Exercise objective:
Look through the entries below and extract exactly the lines from the one containing "mitigate the risks" through the one containing "Two projects, ArgoNeuT", ends included.

Extracted records:
________________

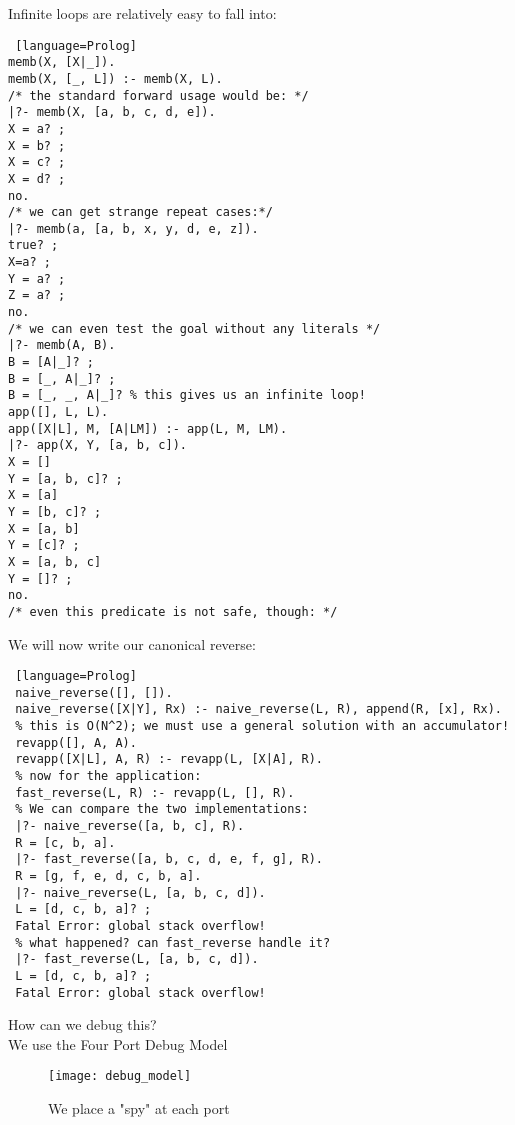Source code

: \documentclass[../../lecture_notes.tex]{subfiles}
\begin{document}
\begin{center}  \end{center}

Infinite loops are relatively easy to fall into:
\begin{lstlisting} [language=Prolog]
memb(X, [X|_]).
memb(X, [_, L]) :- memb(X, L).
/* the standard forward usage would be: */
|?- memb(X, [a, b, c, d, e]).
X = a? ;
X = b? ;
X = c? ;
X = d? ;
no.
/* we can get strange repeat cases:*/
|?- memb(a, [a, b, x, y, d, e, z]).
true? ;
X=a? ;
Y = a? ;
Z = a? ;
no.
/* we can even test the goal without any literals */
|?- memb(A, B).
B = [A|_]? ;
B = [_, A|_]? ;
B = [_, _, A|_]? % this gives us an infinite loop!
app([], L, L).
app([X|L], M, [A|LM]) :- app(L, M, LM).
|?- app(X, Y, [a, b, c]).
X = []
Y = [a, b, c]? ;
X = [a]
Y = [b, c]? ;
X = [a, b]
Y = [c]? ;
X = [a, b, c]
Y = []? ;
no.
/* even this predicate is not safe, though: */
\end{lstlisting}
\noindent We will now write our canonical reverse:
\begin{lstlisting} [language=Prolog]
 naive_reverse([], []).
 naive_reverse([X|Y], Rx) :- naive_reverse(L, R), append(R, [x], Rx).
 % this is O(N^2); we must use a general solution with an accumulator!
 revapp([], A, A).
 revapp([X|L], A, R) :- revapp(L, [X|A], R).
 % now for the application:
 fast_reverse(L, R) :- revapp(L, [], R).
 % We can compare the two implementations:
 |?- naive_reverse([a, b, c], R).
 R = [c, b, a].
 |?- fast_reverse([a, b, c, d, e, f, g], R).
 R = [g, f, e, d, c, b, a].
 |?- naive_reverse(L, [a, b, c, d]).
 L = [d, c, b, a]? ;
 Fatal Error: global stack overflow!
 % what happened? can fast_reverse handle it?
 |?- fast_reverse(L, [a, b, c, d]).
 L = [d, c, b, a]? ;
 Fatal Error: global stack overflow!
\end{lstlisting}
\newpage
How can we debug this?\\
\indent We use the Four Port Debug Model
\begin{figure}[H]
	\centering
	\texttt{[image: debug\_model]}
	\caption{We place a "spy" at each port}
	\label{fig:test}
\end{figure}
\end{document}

________________

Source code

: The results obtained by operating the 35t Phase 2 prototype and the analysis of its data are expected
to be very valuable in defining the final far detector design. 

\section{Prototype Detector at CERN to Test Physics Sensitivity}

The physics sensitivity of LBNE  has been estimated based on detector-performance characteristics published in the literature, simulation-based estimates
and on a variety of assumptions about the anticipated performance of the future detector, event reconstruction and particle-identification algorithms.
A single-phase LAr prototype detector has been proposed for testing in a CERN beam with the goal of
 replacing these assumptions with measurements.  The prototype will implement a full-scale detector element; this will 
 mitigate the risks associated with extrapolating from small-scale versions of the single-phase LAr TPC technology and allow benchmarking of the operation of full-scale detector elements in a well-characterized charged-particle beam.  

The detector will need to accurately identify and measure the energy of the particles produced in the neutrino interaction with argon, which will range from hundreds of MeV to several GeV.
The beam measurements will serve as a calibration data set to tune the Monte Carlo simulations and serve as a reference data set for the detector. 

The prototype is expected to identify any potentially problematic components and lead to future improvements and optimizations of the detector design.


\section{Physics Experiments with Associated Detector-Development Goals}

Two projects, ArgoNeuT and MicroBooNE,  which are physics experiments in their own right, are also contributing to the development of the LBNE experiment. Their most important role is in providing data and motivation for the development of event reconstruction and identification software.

________________

Response area:
 mitigate the risks associated with extrapolating from small-scale versions of the single-phase LAr TPC technology and allow benchmarking of the operation of full-scale detector elements in a well-characterized charged-particle beam.  

The detector will need to accurately identify and measure the energy of the particles produced in the neutrino interaction with argon, which will range from hundreds of MeV to several GeV.
The beam measurements will serve as a calibration data set to tune the Monte Carlo simulations and serve as a reference data set for the detector. 

The prototype is expected to identify any potentially problematic components and lead to future improvements and optimizations of the detector design.


\section{Physics Experiments with Associated Detector-Development Goals}

Two projects, ArgoNeuT and MicroBooNE,  which are physics experiments in their own right, are also contributing to the development of the LBNE experiment. Their most important role is in providing data and motivation for the development of event reconstruction and identification software.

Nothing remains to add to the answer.